The phenomenon of the country temporarily shutting down-not buying things, not going to entertainment events, just staying at home glued to the TV-in the face of a collective national event now has a name: the CNN effect.
The CNN effect at the onset of the Iraq war was nothing like that of Sept. 11. On March 20, the first full day of coverage, a Friends rerun beat war coverage in the ratings, but still 72.3 million viewers-over a fourth of the population-tuned in to the war.
NBC played entertainment programming like Friends along with a special war edition of Dateline to win the ratings battle with 18.2 million viewers. CBS switched back and forth between the war and the NCAA basketball tournament, scoring 13.9 million viewers. ABC preempted its regularly scheduled programs with all-war coverage for 10.9 million viewers, taking the extraordinary step of going commercial-free.
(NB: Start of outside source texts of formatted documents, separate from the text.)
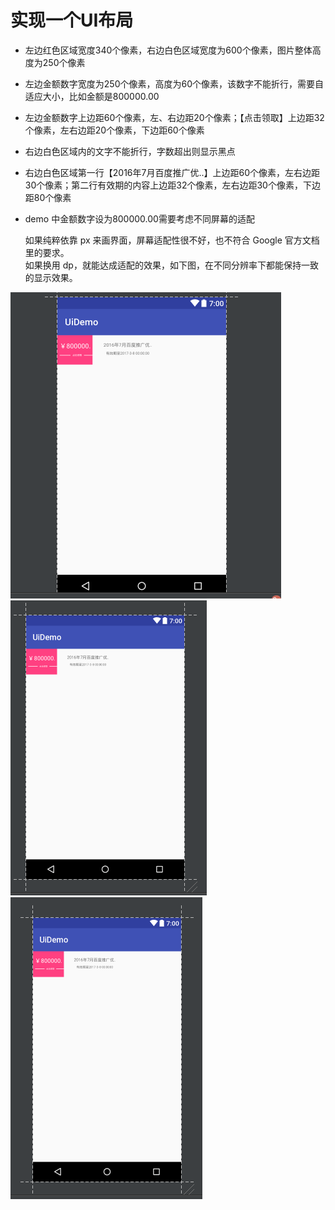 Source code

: # 实现一个UI布局

* 左边红色区域宽度340个像素，右边白色区域宽度为600个像素，图片整体高度为250个像素
* 左边金额数字宽度为250个像素，高度为60个像素，该数字不能折行，需要自适应大小，比如金额是800000.00
* 左边金额数字上边距60个像素，左、右边距20个像素；【点击领取】上边距32个像素，左右边距20个像素，下边距60个像素
* 右边白色区域内的文字不能折行，字数超出则显示黑点
* 右边白色区域第一行【2016年7月百度推广优..】上边距60个像素，左右边距30个像素；第二行有效期的内容上边距32个像素，左右边距30个像素，下边距80个像素
* demo 中金额数字设为800000.00需要考虑不同屏幕的适配

  如果纯粹依靠 px 来画界面，屏幕适配性很不好，也不符合 Google 官方文档里的要求。  
  如果换用 dp，就能达成适配的效果，如下图，在不同分辨率下都能保持一致的显示效果。
  
<img src="https://github.com/Zhai-Wang/BaiduIfeDemo/blob/master/Android/UiDemo/screenshot/1.png">
<img src="https://github.com/Zhai-Wang/BaiduIfeDemo/blob/master/Android/UiDemo/screenshot/2.png">
<img src="https://github.com/Zhai-Wang/BaiduIfeDemo/blob/master/Android/UiDemo/screenshot/3.png">
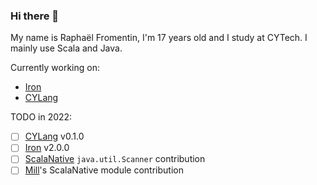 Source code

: ### Hi there 👋

My name is Raphaël Fromentin, I'm 17 years old and I study at CYTech.
I mainly use Scala and Java.

Currently working on:
- [Iron](https://github.com/Iltotore/Iron)
- [CYLang](https://github.com/Iltotore/cylang)


TODO in 2022:
- [ ] [CYLang](https://github.com/Iltotore/cylang) v0.1.0
- [ ] [Iron](https://github.com/Iltotore/iron) v2.0.0
- [ ] [ScalaNative](https://github.com/scala-native/scala-native) `java.util.Scanner` contribution
- [ ] [Mill](https://github.com/com-lihaoyi/mill)'s ScalaNative module contribution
Fox won the cable news battle, with 7.9 million watching the Fox News Channel, plus 7.8 million more watching the simulcast on regular Fox stations. CNN, which also made the financially costly decision to run without commercials, had 7.3 million, with 2.2 million more watching the same coverage on Headline News.
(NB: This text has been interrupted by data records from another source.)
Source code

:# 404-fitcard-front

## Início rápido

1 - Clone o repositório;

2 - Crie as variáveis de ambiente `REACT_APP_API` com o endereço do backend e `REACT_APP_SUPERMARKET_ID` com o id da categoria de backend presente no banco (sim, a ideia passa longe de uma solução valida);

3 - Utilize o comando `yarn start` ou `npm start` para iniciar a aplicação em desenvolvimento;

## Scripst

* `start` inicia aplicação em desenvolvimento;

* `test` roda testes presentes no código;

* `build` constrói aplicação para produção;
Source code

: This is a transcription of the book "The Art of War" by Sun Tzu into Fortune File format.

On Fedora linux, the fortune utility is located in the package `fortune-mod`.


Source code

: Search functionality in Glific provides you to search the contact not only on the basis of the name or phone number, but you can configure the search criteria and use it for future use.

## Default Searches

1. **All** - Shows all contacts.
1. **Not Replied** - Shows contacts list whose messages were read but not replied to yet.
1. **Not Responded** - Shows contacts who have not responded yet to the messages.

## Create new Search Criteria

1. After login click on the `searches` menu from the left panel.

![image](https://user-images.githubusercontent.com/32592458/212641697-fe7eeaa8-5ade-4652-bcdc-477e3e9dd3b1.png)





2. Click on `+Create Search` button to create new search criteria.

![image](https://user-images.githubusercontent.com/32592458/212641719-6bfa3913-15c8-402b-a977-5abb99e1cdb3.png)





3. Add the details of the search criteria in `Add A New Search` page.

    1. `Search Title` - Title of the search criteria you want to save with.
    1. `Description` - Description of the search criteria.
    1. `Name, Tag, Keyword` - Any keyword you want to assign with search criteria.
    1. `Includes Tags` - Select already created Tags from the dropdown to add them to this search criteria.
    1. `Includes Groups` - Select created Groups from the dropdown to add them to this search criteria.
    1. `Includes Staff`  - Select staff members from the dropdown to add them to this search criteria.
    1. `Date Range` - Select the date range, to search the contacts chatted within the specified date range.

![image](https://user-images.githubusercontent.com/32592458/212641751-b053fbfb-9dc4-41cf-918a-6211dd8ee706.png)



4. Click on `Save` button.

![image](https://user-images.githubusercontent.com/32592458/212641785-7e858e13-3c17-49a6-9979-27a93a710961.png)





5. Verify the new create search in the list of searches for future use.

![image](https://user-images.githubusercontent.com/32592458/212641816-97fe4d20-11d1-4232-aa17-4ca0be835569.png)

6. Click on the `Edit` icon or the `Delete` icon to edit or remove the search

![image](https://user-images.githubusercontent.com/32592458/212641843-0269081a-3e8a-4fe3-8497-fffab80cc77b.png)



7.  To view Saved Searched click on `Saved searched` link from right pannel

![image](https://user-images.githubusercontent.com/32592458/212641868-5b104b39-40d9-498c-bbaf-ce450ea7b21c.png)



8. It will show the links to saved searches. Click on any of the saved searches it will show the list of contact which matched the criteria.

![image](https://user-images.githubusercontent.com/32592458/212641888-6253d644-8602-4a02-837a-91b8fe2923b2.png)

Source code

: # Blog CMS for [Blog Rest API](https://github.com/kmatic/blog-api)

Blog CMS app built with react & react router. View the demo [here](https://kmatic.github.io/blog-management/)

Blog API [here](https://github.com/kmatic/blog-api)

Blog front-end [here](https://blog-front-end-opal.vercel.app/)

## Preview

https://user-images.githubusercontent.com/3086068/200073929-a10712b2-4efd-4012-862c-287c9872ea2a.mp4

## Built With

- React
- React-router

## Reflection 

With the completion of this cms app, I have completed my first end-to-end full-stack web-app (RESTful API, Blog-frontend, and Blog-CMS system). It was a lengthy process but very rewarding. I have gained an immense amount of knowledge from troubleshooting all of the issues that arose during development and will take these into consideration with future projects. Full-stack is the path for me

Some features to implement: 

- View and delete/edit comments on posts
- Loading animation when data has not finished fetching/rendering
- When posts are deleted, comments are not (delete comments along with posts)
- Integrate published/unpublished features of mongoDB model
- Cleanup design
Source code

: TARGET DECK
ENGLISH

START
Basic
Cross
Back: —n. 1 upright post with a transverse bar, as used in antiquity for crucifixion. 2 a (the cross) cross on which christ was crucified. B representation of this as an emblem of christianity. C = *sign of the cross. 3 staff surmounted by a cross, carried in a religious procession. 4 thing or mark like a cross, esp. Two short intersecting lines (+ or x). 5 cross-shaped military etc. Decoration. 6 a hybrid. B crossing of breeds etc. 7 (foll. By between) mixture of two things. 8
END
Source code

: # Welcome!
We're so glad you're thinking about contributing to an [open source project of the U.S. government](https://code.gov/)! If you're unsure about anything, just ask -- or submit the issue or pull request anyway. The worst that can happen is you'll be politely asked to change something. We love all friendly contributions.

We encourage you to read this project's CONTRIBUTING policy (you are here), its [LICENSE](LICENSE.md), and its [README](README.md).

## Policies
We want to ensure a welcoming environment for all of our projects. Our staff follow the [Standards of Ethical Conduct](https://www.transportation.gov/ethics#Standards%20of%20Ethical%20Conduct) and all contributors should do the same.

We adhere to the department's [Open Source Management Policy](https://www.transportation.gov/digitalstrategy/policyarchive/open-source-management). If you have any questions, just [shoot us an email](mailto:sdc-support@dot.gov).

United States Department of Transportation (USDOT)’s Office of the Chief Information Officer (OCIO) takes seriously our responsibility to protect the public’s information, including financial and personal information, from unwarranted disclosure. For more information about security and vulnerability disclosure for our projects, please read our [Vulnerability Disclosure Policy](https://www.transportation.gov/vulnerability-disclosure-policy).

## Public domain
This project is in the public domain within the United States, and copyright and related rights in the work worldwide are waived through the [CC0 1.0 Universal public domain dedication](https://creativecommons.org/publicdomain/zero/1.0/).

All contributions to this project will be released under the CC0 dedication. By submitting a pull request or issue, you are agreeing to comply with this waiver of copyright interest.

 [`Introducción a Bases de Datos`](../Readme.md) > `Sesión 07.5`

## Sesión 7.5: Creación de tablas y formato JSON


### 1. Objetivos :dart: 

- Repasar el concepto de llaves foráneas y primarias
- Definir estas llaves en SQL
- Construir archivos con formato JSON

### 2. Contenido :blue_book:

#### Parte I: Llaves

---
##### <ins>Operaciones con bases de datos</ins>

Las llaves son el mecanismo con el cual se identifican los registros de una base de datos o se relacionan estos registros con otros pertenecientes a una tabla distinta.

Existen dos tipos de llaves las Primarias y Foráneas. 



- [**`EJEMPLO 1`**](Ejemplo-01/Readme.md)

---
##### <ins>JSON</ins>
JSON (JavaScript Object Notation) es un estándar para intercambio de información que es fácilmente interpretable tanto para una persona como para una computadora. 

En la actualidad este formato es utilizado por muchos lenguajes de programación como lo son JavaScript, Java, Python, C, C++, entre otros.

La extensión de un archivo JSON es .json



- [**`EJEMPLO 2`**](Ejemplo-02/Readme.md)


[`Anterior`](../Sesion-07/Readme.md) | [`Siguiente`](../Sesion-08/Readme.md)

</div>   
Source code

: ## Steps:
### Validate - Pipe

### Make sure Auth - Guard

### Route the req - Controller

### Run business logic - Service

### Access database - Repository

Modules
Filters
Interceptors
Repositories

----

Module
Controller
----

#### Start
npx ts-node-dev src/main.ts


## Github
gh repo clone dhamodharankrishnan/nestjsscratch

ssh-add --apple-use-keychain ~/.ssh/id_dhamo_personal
But in a time when new reality shows such as Married by America and All American Girl are faltering, there can be no doubt that the ultimate reality show is the war with Iraq.
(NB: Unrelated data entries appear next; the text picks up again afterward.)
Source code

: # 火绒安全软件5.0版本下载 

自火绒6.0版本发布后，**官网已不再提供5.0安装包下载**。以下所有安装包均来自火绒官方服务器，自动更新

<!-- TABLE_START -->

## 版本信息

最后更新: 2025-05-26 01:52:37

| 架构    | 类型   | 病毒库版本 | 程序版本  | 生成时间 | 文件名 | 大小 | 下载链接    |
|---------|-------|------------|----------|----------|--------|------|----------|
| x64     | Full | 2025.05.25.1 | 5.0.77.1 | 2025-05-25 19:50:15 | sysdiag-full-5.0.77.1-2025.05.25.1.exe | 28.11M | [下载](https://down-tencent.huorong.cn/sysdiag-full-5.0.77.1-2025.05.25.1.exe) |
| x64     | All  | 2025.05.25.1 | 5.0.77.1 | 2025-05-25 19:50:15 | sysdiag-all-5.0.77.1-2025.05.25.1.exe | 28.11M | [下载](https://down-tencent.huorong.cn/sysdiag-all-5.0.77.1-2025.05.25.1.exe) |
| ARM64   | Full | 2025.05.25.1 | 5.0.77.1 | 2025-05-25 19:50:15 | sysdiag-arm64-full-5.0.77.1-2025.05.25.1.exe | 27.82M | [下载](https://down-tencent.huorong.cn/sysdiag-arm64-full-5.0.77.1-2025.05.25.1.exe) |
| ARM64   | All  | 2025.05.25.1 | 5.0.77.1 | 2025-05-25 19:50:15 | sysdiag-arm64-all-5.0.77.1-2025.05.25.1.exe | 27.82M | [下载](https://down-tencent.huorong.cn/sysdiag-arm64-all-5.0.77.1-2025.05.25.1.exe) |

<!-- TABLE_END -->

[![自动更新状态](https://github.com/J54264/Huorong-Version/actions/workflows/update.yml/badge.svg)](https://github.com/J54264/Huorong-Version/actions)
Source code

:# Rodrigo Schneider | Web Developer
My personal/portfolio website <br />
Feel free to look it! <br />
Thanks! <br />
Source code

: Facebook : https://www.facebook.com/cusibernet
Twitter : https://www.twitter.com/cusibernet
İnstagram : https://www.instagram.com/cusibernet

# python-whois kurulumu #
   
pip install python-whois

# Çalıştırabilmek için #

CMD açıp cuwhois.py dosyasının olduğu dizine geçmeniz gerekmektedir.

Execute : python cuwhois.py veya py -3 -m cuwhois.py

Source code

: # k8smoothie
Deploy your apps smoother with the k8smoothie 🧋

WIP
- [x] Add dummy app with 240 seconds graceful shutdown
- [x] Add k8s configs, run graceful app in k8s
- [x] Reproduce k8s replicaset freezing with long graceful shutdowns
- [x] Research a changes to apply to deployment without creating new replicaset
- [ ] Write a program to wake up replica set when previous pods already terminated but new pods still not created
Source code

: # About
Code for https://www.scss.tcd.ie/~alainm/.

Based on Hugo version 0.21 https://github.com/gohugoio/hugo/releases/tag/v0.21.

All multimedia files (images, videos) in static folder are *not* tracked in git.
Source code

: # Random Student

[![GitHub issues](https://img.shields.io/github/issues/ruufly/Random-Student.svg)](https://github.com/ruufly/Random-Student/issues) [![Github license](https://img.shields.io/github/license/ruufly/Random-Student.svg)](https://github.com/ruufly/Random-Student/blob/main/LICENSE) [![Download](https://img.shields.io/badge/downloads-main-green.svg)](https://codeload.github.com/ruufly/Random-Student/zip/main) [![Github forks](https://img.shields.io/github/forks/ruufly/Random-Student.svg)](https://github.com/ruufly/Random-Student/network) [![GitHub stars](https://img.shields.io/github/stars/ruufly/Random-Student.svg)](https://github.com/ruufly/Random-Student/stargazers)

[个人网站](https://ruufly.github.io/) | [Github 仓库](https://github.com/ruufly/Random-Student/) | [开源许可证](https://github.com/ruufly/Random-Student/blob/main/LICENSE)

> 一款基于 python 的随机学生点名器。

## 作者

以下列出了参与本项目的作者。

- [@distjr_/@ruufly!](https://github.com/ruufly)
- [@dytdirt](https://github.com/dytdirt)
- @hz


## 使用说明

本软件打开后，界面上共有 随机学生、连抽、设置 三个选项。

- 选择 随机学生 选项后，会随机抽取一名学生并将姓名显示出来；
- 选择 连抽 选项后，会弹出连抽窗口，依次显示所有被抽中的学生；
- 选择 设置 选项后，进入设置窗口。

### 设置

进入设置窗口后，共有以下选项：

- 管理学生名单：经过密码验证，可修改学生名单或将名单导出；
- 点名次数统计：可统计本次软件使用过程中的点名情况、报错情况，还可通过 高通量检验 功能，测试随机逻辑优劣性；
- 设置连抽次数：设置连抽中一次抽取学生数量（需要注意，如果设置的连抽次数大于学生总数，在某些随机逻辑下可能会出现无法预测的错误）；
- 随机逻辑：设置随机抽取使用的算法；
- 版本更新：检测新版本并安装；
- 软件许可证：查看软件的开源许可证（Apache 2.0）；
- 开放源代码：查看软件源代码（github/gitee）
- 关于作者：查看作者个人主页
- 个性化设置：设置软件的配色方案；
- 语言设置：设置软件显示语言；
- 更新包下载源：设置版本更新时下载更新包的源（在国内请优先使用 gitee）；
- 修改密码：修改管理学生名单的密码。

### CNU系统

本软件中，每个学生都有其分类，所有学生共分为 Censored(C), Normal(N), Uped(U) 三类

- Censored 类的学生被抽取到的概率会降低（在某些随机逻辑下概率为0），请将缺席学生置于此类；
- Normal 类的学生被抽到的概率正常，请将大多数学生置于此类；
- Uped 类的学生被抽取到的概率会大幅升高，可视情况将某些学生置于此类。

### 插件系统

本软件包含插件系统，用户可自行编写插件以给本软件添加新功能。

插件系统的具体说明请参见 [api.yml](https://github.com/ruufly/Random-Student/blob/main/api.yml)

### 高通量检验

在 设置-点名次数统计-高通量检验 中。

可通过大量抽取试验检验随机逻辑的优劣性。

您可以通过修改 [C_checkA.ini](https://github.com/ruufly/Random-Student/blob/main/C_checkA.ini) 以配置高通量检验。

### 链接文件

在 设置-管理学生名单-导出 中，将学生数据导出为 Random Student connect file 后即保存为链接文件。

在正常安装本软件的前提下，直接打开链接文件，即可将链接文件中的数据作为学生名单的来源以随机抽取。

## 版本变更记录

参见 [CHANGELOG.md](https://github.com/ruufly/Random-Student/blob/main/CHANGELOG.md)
The operations of war are normally shrouded in secrecy, but military leaders have opened themselves up to the media as never before. They have even allowed reporters, armed with video phones and satellite communications equipment, to be "embedded" into combat units.
In addition, the major broadcasters and 24-hour cable news networks in America now have international equivalents, such as England's Sky Network (owned by Rupert Murdoch, who also owns Fox) and Al-Jazeera, the Arabic news channel.
As a result, viewers can watch the war like watching a football game, with play-by-play announcers, instant replays, and color commentary from retired generals. The television coverage presents the point of view of both the coalition forces and, in some cases, the Iraqis they are attacking.
In one remarkable TV moment, shots of U.S. bombers taking off were juxtaposed with shots of their target, the city of Baghdad. Waiting for the planes to get there and the "shock and awe" phase of the war to begin, announcer Brit Hume of Fox News seemed a little impatient, waiting for something to happen.
At one point, the camera from the hotel where reporters were staying zeroed in on the headquarters of the Republican Guards, just waiting for it to blow up. After a little while, pitiful sparks of anti-aircraft fire lit up the sky, and then the bombs and cruise missiles did indeed fall, and the cityscape lit up with huge explosions, fires, and billowing smoke.
Biases were evident. A British reporter in Baghdad-in a Sky News feed carried by Fox-was describing what he was going through as the bombs fell, clearly feeling shock, awe, and fear. He began to commiserate, like much of the British public, with what the poor Iraqi civilians were going through, when he was cut off by gung-ho Fox anchor Shepherd Smith, who explained that those Iraqi citizens were being liberated.
As Fox flew the flag, the other networks were letting the other side have its say. ABC's Peter Jennings did a long feature on the protests, including an interview with two demonstrators, tossing them sympathetic, softball questions that makes one appreciate Fox's Bill O'Reilly.
But the reporters were on top of the story-even in the story. Military veteran and now rookie reporter for Fox Oliver North was in the helicopter just in front of the one that crashed, witnessing the first American and British casualties of the war.
Another Fox correspondent was tagging along with the SEALS when they captured the oil depots on the Persian Gulf, thwarting an Iraqi plan to blow them up and create an environmental and economic catastrophe.
War is no TV show, of course, and watching visual images-without the stifling heat of the chemical suits and gas masks, without the grit of the sandstorms, and without the danger of actually being shot at-gives only the appearance of war, not its reality.
But it does show what television can do when the technology is not wasted on game shows and salacious sit-coms, interconnecting viewers with their nation and the rest of the world, making them witnesses, of a sort, to history as it happens.